The base64 pseudo-parameter must appear immediately prior to the data, as per the RFC. Google Chrome apparently misbehaves in this regard, so if this causes grief to anyone, yell and I'll relax the constraint. If base64 coding is not specified, the data are URI decoded.
Some non-authoritative documentation about data URIs state that whitespace is allowed and ignored within them. The RFC seems to contradict this interpretation, but support seems to be widespread in the browser world. URI::Data cannot parse URIs containing whitespace. If this causes grief to anyone, yell and I'll either add a class method to URI::Data for explicit relaxed parsing, and/or figure out how to convince URI::Generic to be more open minded about the kinds of URIs it allows.
Even when using the open-uri support file, Kernel.open will not accept string data URIs, only URI::Data objects.
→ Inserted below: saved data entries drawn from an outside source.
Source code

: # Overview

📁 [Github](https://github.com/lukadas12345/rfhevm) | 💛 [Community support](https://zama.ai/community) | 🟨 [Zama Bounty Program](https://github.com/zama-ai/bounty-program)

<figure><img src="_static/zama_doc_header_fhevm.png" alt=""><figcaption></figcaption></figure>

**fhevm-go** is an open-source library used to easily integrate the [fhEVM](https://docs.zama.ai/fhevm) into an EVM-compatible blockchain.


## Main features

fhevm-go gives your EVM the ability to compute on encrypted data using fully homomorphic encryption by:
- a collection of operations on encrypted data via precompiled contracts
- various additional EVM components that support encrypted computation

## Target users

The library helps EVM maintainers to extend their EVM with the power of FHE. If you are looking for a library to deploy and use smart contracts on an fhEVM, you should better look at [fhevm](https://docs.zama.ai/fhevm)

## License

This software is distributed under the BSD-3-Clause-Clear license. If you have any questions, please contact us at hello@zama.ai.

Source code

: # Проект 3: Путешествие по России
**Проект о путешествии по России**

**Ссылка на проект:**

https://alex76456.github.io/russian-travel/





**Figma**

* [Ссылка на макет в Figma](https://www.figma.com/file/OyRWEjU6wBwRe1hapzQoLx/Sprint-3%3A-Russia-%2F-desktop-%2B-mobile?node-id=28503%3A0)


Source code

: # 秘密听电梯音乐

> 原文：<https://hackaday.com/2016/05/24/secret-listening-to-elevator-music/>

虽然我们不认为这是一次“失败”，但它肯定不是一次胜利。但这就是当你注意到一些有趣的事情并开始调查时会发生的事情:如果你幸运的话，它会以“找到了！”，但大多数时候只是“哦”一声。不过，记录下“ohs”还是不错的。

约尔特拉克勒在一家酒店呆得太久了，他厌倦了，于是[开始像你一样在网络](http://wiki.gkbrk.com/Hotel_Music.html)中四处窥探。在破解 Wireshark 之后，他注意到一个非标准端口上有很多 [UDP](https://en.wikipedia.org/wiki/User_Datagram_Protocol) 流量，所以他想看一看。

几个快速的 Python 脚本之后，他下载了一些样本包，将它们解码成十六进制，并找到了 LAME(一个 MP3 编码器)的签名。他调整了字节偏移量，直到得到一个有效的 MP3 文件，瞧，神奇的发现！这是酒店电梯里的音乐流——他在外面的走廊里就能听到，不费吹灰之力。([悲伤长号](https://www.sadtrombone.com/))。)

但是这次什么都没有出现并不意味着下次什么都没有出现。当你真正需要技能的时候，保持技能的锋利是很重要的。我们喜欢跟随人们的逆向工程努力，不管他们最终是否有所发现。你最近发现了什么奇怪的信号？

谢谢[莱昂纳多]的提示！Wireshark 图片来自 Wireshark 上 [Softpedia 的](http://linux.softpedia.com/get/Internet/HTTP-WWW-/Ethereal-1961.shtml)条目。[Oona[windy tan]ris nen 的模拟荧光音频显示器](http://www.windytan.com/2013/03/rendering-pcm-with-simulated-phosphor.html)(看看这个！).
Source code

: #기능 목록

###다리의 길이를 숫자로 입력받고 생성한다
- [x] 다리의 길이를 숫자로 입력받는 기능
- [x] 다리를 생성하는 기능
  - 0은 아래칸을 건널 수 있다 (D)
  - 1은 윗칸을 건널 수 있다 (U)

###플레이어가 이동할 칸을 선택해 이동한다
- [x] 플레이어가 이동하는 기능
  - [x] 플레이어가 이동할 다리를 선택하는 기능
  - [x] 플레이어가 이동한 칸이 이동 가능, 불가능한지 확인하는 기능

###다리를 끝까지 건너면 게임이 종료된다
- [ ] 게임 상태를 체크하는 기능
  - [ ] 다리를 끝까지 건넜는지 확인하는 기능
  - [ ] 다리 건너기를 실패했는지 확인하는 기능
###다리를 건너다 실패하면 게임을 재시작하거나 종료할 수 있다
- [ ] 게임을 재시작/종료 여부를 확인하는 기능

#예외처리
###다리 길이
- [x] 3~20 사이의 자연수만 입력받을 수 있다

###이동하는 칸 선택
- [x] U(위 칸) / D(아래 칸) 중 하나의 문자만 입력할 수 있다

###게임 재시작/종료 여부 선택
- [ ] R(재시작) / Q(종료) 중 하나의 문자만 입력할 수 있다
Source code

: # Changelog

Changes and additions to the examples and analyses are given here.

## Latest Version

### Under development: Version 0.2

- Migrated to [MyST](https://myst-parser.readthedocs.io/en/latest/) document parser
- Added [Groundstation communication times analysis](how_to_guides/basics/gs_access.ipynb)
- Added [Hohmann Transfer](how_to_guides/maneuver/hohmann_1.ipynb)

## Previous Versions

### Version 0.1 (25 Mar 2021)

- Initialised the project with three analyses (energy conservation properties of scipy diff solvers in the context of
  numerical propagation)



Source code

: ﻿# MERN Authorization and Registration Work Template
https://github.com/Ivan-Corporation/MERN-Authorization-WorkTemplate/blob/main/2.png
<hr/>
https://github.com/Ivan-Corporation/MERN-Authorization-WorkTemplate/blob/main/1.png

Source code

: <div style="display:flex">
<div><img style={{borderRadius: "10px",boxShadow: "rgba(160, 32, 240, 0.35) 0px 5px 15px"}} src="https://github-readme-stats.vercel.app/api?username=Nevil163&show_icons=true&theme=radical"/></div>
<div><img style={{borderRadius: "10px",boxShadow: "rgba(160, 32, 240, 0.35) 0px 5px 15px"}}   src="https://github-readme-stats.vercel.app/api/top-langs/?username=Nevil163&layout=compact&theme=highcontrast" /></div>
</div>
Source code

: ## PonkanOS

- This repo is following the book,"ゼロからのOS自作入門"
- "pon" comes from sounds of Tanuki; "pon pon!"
Open-uri is opinionated about the formats of the URIs it will try to open, and it's ambiguous to me at least if data URIs can necessarily be distinguished from filesystem paths on all platforms. Again, if this causes undue pain and suffering, we can commit minor violence to open-uri to convince it to see reason.
(The MIT License)
Copyright (c) 2010 Donald Ball [email protected]
Permission is hereby granted, free of charge, to any person obtaining a copy of this software and associated documentation files (the 'Software'), to deal in the Software without restriction, including without limitation the rights to use, copy, modify, merge, publish, distribute, sublicense, and/or sell copies of the Software, and to permit persons to whom the Software is furnished to do so, subject to the following conditions:
The above copyright notice and this permission notice shall be included in all copies or substantial portions of the Software.
THE SOFTWARE IS PROVIDED 'AS IS', WITHOUT WARRANTY OF ANY KIND, EXPRESS OR IMPLIED, INCLUDING BUT NOT LIMITED TO THE WARRANTIES OF MERCHANTABILITY, FITNESS FOR A PARTICULAR PURPOSE AND NONINFRINGEMENT. IN NO EVENT SHALL THE AUTHORS OR COPYRIGHT HOLDERS BE LIABLE FOR ANY CLAIM, DAMAGES OR OTHER LIABILITY, WHETHER IN AN ACTION OF CONTRACT, TORT OR OTHERWISE, ARISING FROM, OUT OF OR IN CONNECTION WITH THE SOFTWARE OR THE USE OR OTHER DEALINGS IN THE SOFTWARE.